Footnotes, endnotes and sidenotes
There are various options for notes.
Endnotes
Endnotes appear at the end of a document (a web page or book chapter). In markdown these are usually called footnotes (because on the web they appear at the bottom of the web page). To create them in markdown, follow the kramdown syntax for footnotes:
- put a
[^1]
where the footnote reference should appear (the1
there can be any numbers or letters, and should be different for each footnote in a document); - anywhere in the document (we recommend after the paragraph containing the footnote reference), put
[^1]: Your footnote text here.
.
Endnotes – notes gathered at the end of each web page or book chapter – are the default.
Footnotes
To create true bottom-of-page footnotes, as opposed to endnotes, use the same syntax as for endnotes above, but then add one of the following options to convert the endnotes to bottom-of-page footnotes.
-
To convert all endnotes to footnotes for an entire project (a repo, series or collection), specify this in
_data/settings.yml
. E.g. forprint-pdf
:print-pdf: notes: footnotes
-
To convert all endnotes to footnotes in a single markdown document (e.g. a particular chapter), specify this in the document’s top-of-page YAML. E.g.:
--- title: "Chapter One" notes: footnotes ---
-
To convert a a specific endnote to a bottom-of-page footnote, add a
move-to-footnote
class to any part of it.
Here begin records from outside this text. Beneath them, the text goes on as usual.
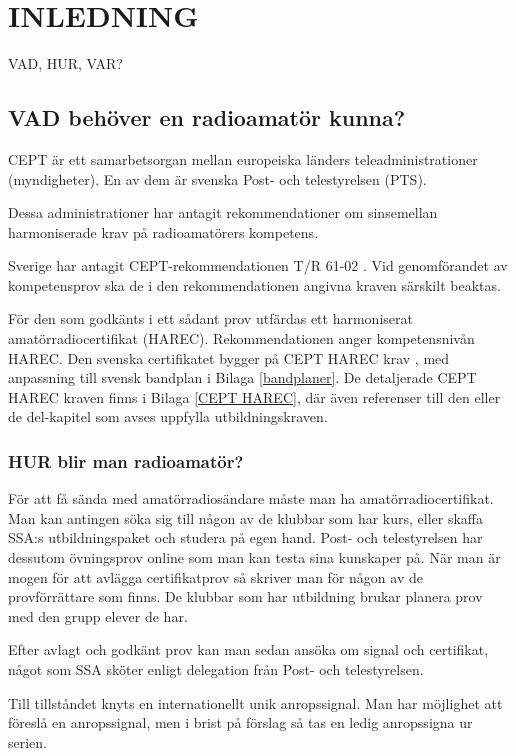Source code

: \chapter*{INLEDNING}

\Huge{VAD, HUR, VAR?}\normalsize

\section*{VAD behöver en radioamatör kunna?}

CEPT är ett samarbetsorgan mellan europeiska länders teleadministrationer
(myndigheter). En av dem är svenska Post- och telestyrelsen (PTS).

Dessa administrationer har antagit rekommendationer om sinsemellan
harmoniserade krav på radioamatörers kompetens.

Sverige har antagit CEPT-rekommendationen T/R 61-02 \cite{TR6102}.
Vid genomförandet av kompetensprov ska de i den rekommendationen
angivna kraven särskilt beaktas.

För den som godkänts i ett sådant prov utfärdas ett harmoniserat
amatörradiocertifikat (HAREC).
Rekommendationen anger kompetensnivån HAREC.
Den svenska certifikatet bygger på CEPT HAREC krav \cite{TR6102},
med anpassning till svensk bandplan i Bilaga \ref{bandplaner}.
De detaljerade CEPT HAREC kraven finns i Bilaga \ref{CEPT HAREC}, där även
referenser till den eller de del-kapitel som avses uppfylla utbildningskraven.

\subsection*{HUR blir man radioamatör?}

För att få sända med amatörradiosändare måste man ha amatörradiocertifikat.
Man kan antingen söka sig till någon av de klubbar som har kurs, eller skaffa
SSA:s utbildningspaket och studera på egen hand. Post- och telestyrelsen har
dessutom övningsprov online som man kan testa sina kunskaper på.
När man är mogen för att avlägga certifikatprov så skriver man för någon av de
provförrättare som finns. De klubbar som har utbildning brukar planera prov
med den grupp elever de har.

Efter avlagt och godkänt prov kan man sedan ansöka om signal och certifikat,
något som SSA sköter enligt delegation från Post- och telestyrelsen.

Till tillståndet knyts en internationellt unik anropssignal. Man har möjlighet
att föreslå en anropssignal, men i brist på förslag så tas en ledig anropssigna
ur serien.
For example, you can apply the class to the first paragraph in a note like this:[^20]: The text of the note. {:.move-to-footnote}
Note that converting endnotes to footnotes only affects PDF output. Web, epub and app outputs will still use endnotes.
Technically,
footnotes.js
and_pdf-notes.scss
convert endnotes completely from kramdown footnotes to PrinceXML footnotes. They may look similar by default, but they are different elements and can be styled separately.
Sidenotes
Sidenotes appear in a box to the side of the text. On wide screens, they float far right of the text. On narrower screens, the text wraps around them. In print, the text wraps around them, too. To create a sidenote, put a *
at the start of the sidenote text and *{:.sidenote}
at the end (with no spaces). (Technically, you’re creating an <em>
span with a kramdown IAL.)
In print, you can put sidenotes at the bottom of the page. By adding .bottom
to the {:.sidenote}
tag, your sidenote sits at the bottom of the page rather than on the right with text wrap, replicating a traditional footnote. So the markdown looks like this: *This is a sidenote at the bottom of the page in print.*{:.sidenote .bottom}
. On screen, these are just regular sidenotes.
Manual footnotes
To create footnote-like sidenotes manually, you can tag a reference and footnote-like text to create the bottom-of-page-footnote effect:
This is body text with a footnote at the end.[1](#fn-1){:.fnref #fnref-1}
[1](#fnref-1){:#fn-1}. This is the footnote text
{:.sidenote .bottom}
This markdown makes 1
a link in the body text, which points to the footnote text (ID fn-1
). The number 1
at the footnote text is a link to the reference (ID fnref-1
).
Unlike proper kramdown footnotes, these do not autonumber. You must manage the numbering or otherwise marking them manually. This means this is only suitable for books that have a few footnotes. The kramdown contributors are looking into alternative syntax that will let you place a kramdown footnote anywhere in the text.